Commonly Asked Interview Questions on Dynamic Programming
Dynamic Programming (DP) is a method used to solve problems by breaking them down into simpler subproblems and solving each subproblem just once, storing the solutions for future reference. It is particularly useful in problems with overlapping subproblems and optimal substructure. A solid grasp of DP and its applications is crucial for solving many algorithmic problems efficiently.

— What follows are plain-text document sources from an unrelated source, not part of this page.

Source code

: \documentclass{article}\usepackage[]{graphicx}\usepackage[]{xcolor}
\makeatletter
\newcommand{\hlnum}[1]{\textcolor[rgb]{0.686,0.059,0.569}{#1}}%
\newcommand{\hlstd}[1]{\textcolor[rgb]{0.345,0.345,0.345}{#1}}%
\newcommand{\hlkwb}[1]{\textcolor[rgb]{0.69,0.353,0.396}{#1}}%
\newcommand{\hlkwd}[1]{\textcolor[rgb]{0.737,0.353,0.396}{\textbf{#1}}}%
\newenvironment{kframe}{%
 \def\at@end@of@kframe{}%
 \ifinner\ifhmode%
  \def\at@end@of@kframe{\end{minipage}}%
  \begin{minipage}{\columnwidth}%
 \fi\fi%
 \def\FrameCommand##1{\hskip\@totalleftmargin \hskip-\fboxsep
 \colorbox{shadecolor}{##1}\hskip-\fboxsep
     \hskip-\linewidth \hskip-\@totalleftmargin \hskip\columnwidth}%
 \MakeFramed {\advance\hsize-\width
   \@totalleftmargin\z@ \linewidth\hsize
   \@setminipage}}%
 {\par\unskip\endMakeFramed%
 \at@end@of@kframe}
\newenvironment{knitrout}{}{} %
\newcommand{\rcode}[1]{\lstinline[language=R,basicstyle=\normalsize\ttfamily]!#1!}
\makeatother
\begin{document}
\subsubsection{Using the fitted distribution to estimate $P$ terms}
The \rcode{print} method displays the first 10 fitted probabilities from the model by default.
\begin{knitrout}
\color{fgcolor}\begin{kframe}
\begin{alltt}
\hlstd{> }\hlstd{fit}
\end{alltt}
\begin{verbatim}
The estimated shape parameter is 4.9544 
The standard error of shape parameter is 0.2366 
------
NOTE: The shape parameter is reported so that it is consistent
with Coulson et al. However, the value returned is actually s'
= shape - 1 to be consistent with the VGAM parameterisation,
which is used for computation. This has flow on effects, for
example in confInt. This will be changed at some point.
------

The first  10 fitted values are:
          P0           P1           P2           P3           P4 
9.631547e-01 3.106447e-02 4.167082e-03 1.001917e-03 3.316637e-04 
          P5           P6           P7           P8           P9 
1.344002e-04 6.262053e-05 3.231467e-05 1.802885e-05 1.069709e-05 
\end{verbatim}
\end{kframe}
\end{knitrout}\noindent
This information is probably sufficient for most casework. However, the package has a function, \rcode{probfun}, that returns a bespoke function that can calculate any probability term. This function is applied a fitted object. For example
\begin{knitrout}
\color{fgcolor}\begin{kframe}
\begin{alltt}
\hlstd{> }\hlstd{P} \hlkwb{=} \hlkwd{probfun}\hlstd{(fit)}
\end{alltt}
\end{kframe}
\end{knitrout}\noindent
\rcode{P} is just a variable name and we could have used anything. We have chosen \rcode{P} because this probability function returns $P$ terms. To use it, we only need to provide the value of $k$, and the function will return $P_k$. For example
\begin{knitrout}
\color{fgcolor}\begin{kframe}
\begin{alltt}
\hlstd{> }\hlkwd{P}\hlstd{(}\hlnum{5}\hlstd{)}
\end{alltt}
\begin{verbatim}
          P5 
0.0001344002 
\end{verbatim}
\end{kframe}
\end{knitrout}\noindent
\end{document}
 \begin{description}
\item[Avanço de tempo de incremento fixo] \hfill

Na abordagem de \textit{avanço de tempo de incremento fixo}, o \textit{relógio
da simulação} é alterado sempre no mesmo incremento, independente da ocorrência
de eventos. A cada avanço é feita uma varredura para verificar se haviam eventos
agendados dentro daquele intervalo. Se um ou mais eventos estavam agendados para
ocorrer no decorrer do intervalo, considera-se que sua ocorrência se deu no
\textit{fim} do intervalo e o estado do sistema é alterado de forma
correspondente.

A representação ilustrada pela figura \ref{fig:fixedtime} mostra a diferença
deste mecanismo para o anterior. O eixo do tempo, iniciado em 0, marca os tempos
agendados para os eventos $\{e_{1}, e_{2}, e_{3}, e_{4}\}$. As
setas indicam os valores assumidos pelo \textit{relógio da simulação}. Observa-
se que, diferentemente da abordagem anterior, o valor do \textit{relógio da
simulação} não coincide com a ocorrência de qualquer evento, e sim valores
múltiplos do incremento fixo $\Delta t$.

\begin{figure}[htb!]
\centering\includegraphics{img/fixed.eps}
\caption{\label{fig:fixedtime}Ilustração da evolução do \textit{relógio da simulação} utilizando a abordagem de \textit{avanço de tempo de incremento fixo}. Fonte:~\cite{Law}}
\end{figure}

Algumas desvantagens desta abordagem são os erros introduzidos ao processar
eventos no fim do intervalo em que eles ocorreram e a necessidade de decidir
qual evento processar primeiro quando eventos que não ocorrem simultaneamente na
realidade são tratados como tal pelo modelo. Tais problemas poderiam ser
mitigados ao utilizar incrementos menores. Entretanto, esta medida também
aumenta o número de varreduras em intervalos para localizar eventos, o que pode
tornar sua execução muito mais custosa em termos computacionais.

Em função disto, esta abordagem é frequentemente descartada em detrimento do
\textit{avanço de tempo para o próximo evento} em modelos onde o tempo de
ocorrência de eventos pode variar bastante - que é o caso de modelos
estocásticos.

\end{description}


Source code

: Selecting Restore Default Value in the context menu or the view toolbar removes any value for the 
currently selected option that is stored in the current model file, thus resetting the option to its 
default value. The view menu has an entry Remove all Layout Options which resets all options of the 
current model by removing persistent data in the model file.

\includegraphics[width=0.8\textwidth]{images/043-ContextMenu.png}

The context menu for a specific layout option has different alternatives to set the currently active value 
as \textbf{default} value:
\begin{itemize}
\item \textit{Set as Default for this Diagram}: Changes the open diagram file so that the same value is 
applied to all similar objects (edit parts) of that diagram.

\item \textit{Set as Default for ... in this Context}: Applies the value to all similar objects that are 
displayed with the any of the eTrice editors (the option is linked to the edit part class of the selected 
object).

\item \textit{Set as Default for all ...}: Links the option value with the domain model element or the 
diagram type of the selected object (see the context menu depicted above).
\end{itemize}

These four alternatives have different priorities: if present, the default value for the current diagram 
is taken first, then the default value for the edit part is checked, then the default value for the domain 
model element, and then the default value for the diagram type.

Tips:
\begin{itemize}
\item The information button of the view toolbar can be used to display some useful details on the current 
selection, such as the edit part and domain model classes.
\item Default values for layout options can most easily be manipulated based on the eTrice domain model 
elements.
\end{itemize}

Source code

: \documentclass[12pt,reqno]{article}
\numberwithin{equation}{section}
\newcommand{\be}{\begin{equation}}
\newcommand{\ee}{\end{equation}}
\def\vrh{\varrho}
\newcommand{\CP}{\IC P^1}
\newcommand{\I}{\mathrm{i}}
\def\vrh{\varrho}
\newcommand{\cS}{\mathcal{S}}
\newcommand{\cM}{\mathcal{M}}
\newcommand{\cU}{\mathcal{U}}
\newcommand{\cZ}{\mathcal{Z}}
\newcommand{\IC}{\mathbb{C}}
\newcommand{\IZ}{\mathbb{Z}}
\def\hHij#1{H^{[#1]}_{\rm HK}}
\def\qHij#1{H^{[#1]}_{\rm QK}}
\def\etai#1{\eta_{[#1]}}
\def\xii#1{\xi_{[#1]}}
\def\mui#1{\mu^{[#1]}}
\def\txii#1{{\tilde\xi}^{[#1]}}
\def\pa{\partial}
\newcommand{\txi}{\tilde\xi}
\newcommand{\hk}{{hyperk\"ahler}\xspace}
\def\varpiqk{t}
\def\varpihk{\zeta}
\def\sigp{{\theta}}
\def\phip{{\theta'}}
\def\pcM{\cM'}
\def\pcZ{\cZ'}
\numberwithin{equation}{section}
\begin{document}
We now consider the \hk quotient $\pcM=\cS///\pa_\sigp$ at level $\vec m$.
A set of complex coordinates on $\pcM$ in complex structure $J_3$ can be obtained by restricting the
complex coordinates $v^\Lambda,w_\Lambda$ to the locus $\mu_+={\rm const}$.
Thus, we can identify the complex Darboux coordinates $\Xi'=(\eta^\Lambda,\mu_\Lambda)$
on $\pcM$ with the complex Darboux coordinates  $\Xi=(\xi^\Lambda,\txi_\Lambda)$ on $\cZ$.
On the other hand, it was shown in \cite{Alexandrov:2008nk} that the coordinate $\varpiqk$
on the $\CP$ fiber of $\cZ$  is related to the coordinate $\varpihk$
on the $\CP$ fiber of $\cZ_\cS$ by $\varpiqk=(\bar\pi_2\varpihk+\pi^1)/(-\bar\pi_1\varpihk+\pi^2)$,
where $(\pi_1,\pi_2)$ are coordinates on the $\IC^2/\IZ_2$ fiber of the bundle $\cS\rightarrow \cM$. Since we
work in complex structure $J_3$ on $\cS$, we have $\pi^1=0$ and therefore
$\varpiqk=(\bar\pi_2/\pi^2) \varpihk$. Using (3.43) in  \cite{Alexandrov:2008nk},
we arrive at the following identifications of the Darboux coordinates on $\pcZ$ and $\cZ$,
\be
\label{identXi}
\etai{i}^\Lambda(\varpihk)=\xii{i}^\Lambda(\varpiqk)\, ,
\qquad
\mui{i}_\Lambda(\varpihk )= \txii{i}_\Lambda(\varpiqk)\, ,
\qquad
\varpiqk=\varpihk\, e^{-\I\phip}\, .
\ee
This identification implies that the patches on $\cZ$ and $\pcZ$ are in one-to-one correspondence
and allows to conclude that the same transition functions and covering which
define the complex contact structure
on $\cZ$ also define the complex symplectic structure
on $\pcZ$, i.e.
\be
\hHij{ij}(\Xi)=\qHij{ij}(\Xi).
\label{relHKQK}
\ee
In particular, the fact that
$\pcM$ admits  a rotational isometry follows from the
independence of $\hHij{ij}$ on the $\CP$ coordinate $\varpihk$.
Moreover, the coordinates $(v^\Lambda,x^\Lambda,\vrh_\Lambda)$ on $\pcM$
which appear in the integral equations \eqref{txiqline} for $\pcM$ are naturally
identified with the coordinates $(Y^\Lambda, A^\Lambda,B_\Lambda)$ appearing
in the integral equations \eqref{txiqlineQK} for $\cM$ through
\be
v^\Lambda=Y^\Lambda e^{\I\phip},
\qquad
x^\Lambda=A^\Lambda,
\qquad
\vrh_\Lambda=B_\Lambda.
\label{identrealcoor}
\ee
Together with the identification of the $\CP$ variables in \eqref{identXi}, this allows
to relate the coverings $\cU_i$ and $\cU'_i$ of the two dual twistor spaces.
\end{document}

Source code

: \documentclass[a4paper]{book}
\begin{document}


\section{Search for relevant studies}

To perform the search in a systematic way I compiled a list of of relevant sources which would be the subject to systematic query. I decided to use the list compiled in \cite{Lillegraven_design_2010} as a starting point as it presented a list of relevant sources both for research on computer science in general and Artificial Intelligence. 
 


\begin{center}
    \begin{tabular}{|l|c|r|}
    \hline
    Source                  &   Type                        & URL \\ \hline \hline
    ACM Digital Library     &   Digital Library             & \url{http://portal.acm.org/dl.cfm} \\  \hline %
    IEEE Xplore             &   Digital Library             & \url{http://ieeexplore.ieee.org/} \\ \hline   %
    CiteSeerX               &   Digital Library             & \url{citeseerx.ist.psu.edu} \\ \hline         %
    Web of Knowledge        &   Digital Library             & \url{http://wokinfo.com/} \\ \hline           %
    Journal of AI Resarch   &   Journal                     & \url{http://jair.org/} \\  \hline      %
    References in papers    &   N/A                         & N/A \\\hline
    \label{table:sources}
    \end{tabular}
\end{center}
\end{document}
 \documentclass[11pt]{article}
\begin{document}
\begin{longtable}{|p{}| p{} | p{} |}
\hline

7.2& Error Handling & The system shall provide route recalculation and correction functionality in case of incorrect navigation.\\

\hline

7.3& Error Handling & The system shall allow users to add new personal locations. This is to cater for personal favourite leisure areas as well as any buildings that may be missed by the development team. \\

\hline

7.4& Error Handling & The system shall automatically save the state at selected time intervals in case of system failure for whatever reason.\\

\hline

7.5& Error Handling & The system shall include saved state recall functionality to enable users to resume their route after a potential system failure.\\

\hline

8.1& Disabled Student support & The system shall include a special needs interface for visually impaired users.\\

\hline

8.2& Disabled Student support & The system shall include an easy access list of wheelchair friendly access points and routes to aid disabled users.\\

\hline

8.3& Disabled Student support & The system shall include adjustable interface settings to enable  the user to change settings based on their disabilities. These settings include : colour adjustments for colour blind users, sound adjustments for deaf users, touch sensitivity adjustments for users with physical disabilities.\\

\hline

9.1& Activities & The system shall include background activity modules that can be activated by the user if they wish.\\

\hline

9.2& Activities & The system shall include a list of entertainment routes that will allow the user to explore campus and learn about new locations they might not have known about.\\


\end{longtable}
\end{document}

Top Coding Problems on Dynamic Programming
Easy Problems
- Nth Catalan Number
- Minimum Operations
- Minimum steps to delete using palindrome substrings
- Minimum number of Coins
- Maximum Product Cutting
- Ways to Cover a Distance
- Minimum number of deletions and insertions to transform
- Minimum sum subsequence with one of every four
Medium Problems
- Subset Sum Problem
- Longest Common Subsequence
- Longest Increasing Subsequence
- Edit Distance
- Longest Path In Matrix
- Optimal Strategy for a Game
- 0-1 Knapsack Problem
- Shortest Common Supersequence
- Partition problem
- Rod Cutting
- Coin change problem
- Word Break Problem
- Dice Throw Problem
- Box Stacking
- Egg Dropping Puzzle
- Max length chain
- Longest Common Substring
- Interleaved strings
- Maximum sum increasing subsequence
- Minimum number of jumps
- Count subsequences of type a^i, b^j, c^k
- Get Minimum Squares
- Nth Fibonacci Number
- Longest Palindromic Substring
- Total Decoding Messages
- Unique BST’s
- Player with max score
- Form a palindrome
- Word Wrap Problem
- Count Palindromic Subsequences
- Minimum time to finish tasks without skipping two consecutive
Hard Problems
- Minimum Partition
- Boolean Parenthesization Problem
- Matrix Chain Multiplication
- Longest Zig-Zag Sub Sequence
- Maximum Profit
- Maximum Path Sum in Matrix
- The painter’s partition problem
- Palindrome Partitioning
- Array Partition
- Maximum difference of zeros and ones in binary string
- Count digit groupings of a number
Top Theoretical Interiew Question on Dynamic Programming
1. What is Dynamic Programming?
Dynamic Programming is a technique used to solve problems by dividing them into smaller subproblems and storing the results of these subproblems to avoid redundant computations. It is commonly used for optimization and counting problems.
2. When should Dynamic Programming be used?
Dynamic Programming is used when:
- A problem has overlapping subproblems, meaning the same subproblem is solved multiple times.
- The problem has an optimal substructure, meaning the optimal solution can be constructed from optimal solutions of subproblems.
3. What do you understand by overlapping subproblems in DP?
Overlapping subproblems means that the same subproblems are solved multiple times in the process of solving the main problem. DP optimizes this by solving each subproblem only once and storing its result for future reference.
4. What are Memoization and Tabulation?
- Memoization is a top-down approach where recursive calls are made, and results are cached to avoid redundant calculations.
- Tabulation is a bottom-up approach where all subproblems are solved iteratively and stored in a table.
5. What is the importance of memoization in Dynamic Programming?
Memoization improves the efficiency of recursive solutions by storing the results of subproblems so that they don’t need to be recalculated. It reduces the time complexity from exponential to polynomial by avoiding redundant calculations.
6. What are the time and space complexities of DP?
- Time Complexity: The time complexity depends on the number of subproblems and how often they are solved. In general, it’s proportional to the size of the problem, for example, suppose there are n subproblems and each takes O(1) to solve, then total complexity is O(n).
- Space Complexity: Space complexity depends on how many subproblems need to be stored. In some cases, DP solutions require O(n) or O(n^2) space.
7. What is the difference between bottom-up and top-down DP approaches?
- Top-down (Memoization): Starts from the main problem and recursively solves subproblems, caching results as they are computed.
- Bottom-up (Tabulation): Starts from the smallest subproblems and builds up to the main problem iteratively, storing results in a table.
8. What is a DP table, and how do you decide its dimensions for a problem?
A DP table is an array (1D, 2D, or multi-dimensional) used to store the results of subproblems. The dimensions depend on the problem's variables and the states of the subproblems. For example, for a problem involving two sequences, a 2D table is often used.
9. What is the difference between 1d DP and 2d DP
- In 1D DP, the state of the problem is represented using a single array (1-dimensional table). It is typically used when the problem can be broken down into a single variable (e.g., the number of steps, index of a sequence).
- In 2D DP, the state of the problem is represented using a two-dimensional table (array). It is used when the problem involves two parameters or variables that influence the subproblem, such as sequences, matrices, or grids.
10. What are the main advantages of using DP over brute force methods?
- Efficiency: DP avoids redundant calculations by storing intermediate results, making it more efficient than brute force.
- Optimized Time Complexity: DP typically reduces the time complexity from exponential to polynomial.